Coming Out

head-first, blood-slicked
hair like a tiny John Stamos.
Bubbling with style but no pronouns.

Snip the umbilical, suction
and wail, count ten
fingers and toes but no sex.

The womb was my
closet, sonogram spun
straw into a golden child.

No mom-we-need-
to-talk or come-home-
early between-sheets discovery.

Before I could forge
a memory or heard
the word intersex,

I came out.

XX or XY

Show it to me. What’s wrong with my baby?
Ten fingers, ten toes, ten hours to coax
from womb to frigid Missouri day.
A simple question: Girl or boy or hoax?

You keep saying tests. Chromosomes? Please why
are you shouting? No dope or coke or X
in me. Three days to wait, wonder, pray
for XX or XY, my babe in flux.

Twenty-six days late and still not ready
to see the sun and bloom forth a sex.
The space between its thighs—tiny, empty
of split, of stem, every doctor perplexed.

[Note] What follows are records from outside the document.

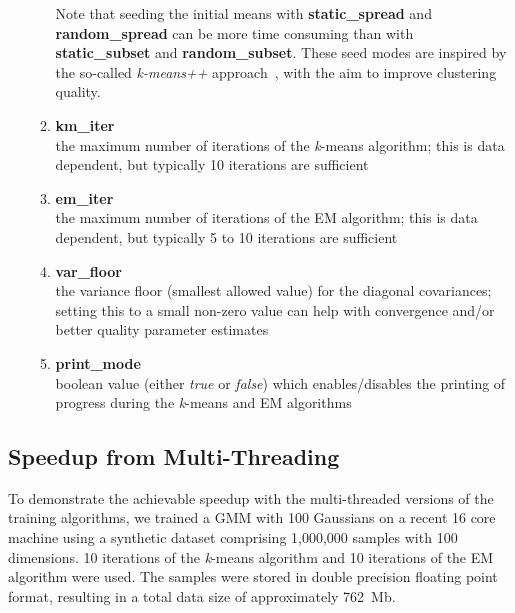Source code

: \begin{small}
\begin{itemize}
\begin{enumerate}[{$\cdot$}]
Note that seeding the initial means with {\bf static\_spread} and {\bf random\_spread}
can be more time consuming than with {\bf static\_subset} and {\bf random\_subset}.
These seed modes are inspired by the so-called {\it k-means++} approach~\cite{Arthur_2007}, with the aim to improve clustering quality.

\item
{\bf km\_iter}\\
the maximum number of iterations of the {\it k}-means algorithm; this is data dependent, but typically 10 iterations are sufficient

\item
{\bf em\_iter}\\
the maximum number of iterations of the EM algorithm; this is data dependent, but typically 5 to 10 iterations are sufficient

\item
{\bf var\_floor}\\
the variance floor (smallest allowed value) for the diagonal covariances; setting this to a small non-zero value can help with convergence and/or better quality parameter estimates

\item
{\bf print\_mode}\\
boolean value (either {\it true} or {\it false}) which enables/disables the printing of progress during the {\it k}-means and EM algorithms 

\end{enumerate}


\end{itemize}
\end{small}


\newpage

\subsection{Speedup from Multi-Threading}
\label{sec:speedup}

To demonstrate the achievable speedup with the multi-threaded versions of the training algorithms,
we trained a GMM with 100 Gaussians on a recent 16 core machine using a synthetic dataset comprising 1,000,000 samples with 100 dimensions.
10 iterations of the {\it k}-means algorithm and 10 iterations of the EM algorithm were used.
The samples were stored in double precision floating point format, resulting in a total data size of approximately 762~Mb.

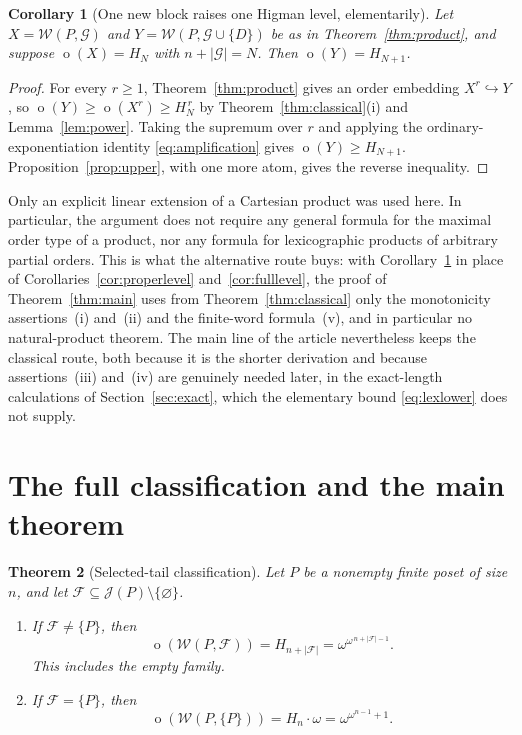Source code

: \documentclass[11pt,a4paper]{article}
\numberwithin{equation}{section}
\newtheorem{theorem}{Theorem}[section]
\newtheorem{corollary}[theorem]{Corollary}
\theoremstyle{definition}
\theoremstyle{remark}
\newcommand{\mot}{\mathop{o}}
\newcommand{\W}{\mathcal W}
\newcommand{\J}{\mathcal J}
\newcommand{\F}{\mathcal F}
\newcommand{\G}{\mathcal G}
\newcommand{\Hn}[1]{H_{#1}}
\begin{document}
\begin{corollary}[One new block raises one Higman level, elementarily]
\label{cor:altlevel}
Let $X=\W(P,\G)$ and $Y=\W(P,\G\cup\{D\})$ be as in
Theorem~\ref{thm:product}, and suppose $\mot(X)=\Hn N$ with $n+|\G|=N$. Then
$\mot(Y)=\Hn{N+1}$.
\end{corollary}
\begin{proof}
For every $r\ge1$, Theorem~\ref{thm:product} gives an order embedding
$X^{r}\hookrightarrow Y$, so $\mot(Y)\ge\mot(X^{r})\ge\Hn N^{\,r}$ by
Theorem~\ref{thm:classical}(i) and Lemma~\ref{lem:power}. Taking the supremum
over $r$ and applying the ordinary-exponentiation identity
\eqref{eq:amplification} gives $\mot(Y)\ge\Hn{N+1}$.
Proposition~\ref{prop:upper}, with one more atom, gives the reverse
inequality.
\end{proof}

Only an explicit linear extension of a Cartesian product was used here. In
particular, the argument does not require any general formula for the maximal
order type of a product, nor any formula for lexicographic products of
arbitrary partial orders. This is what the alternative route buys: with
Corollary~\ref{cor:altlevel} in place of
Corollaries~\ref{cor:properlevel} and~\ref{cor:fulllevel}, the proof of
Theorem~\ref{thm:main} uses from Theorem~\ref{thm:classical} only the
monotonicity assertions~(i) and~(ii) and the finite-word formula~(v), and in
particular no natural-product theorem. The main line of the article
nevertheless keeps the classical route, both because it is the shorter
derivation and because assertions~(iii) and~(iv) are genuinely needed later, in
the exact-length calculations of Section~\ref{sec:exact}, which the
elementary bound \eqref{eq:lexlower} does not supply.

\section{The full classification and the main theorem}
\label{sec:classification}

\begin{theorem}[Selected-tail classification]\label{thm:family}
Let $P$ be a nonempty finite poset of size $n$, and let
$\F\subseteq\J(P)\setminus\{\varnothing\}$.
\begin{enumerate}[label=\textnormal{(\roman*)}]
\item If $\F\ne\{P\}$, then
\begin{equation}\label{eq:family}
 \mot(\W(P,\F))=H_{n+|\F|}
 =\omega^{\omega^{\,n+|\F|-1}}.
\end{equation}
This includes the empty family.
\item If $\F=\{P\}$, then
\begin{equation}\label{eq:exception}
 \mot(\W(P,\{P\}))=H_n\cdot\omega
    =\omega^{\omega^{n-1}+1}.
\end{equation}
\end{enumerate}
\end{theorem}
\end{document}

Three days come and go, solve X and Y
to find my bright, wriggling, intersex boy.

Infection

Puberty manages the game, changes the signs, sends
semen and urine down the wrong base lines.
I dive
to the carpet like plastic
George Brett diving on my bookshelf.
Neither of us can make the out.
One testicle softball size,
a boiling ruby hardball.
George’s miniature mitt is no match.
I can’t
stand
walk run
throw.
Fetal and crumpled, holding myself like broken
bats might spill from my middle.
Vas deferens shred silent
signals to kidneys.
Swing.
Bunt.
Swell.
Steal.
Pain like splintered bats flying
through my plumbing. No home
runs in this game, only foul after foul after fever.
Two hours of step-umpire’s “stop being
a baby,” finally mom’s 911-call for a review.
Infection striking out the side:
kidney through scrotum.
Hit the bench.
Take a shower.
Five days bed rest, blood
tests, IV antibiotics before
I’m back in the game.

This is a Pornographic Poem

Not like that. Rural Missouri. Sunday night. Delta Chi party barn. Rolling Rock sweats my palm. Half a dozen fraternity brothers crowd dilapidated couches and a rented VHS. Excitement rises—not like that—with thrust and retreat and the rhythmic slap of skin like a sexual touchdownhomerungoooooooal. My dry-hump, high-school exploits seem meager—not like that. Playacted moans intensify. Bodies in tandem row, disturbingly pubescent oh yes and guttural commands and moans and groans and hands and knees and slaps and he pulls out and—

Wait. What? Is that supposed to happen? Splattered across her breasts. Is he okay? Is that puss or—
oh.

Five brothers cheer the magic money shot, the cream on sweat-drenched skin. A childhood chat with Dad delivered more ums than information, failed to expound on the plumbing, the penetration, the hydraulics of ejaculation. A decade of locker-room jokes now explicit on screen. I sit in silent revelation of my intersex sterility. I can orgasm—not like that.

Urethrascopy

This nurse says just breathe,
this won’t hurt a bit.
My breath blasts
out a scream.
Average male
urethra is 8-9
millimeters.
Ample space
for a 6.3 mm
cystoscope.
Mine is more
or less more
and less.
More meandering
Missouri than unswerving
Suez Canal.
My urethra as ironic
inversion: man-made
manhood, though nature
carves a truer path.
Stop being
a baby, she says,
pushing a freighter up
my uneven urethra,
probing my channel
for the gap, the leak
somewhere north
of my “natural” opening.
Stop, I stammer.
The scope rams
another slim spot, ripping
pain up my keel.
Stop, barks
the urologist.
Cystoscope set to full
reverse, backing
to calm, open
waters. I’m drenched
in Suez spray.
Urologist cocks
his head, says
Let’s try again.

Chris Arnone’s work has been featured in Runestone Literary Journal, No. 1 Magazine, and FEED. He has an MFA in Fiction from the University of Missouri-Kansas City. He is an intersex author, poet, and performer living in Kansas City, Missouri.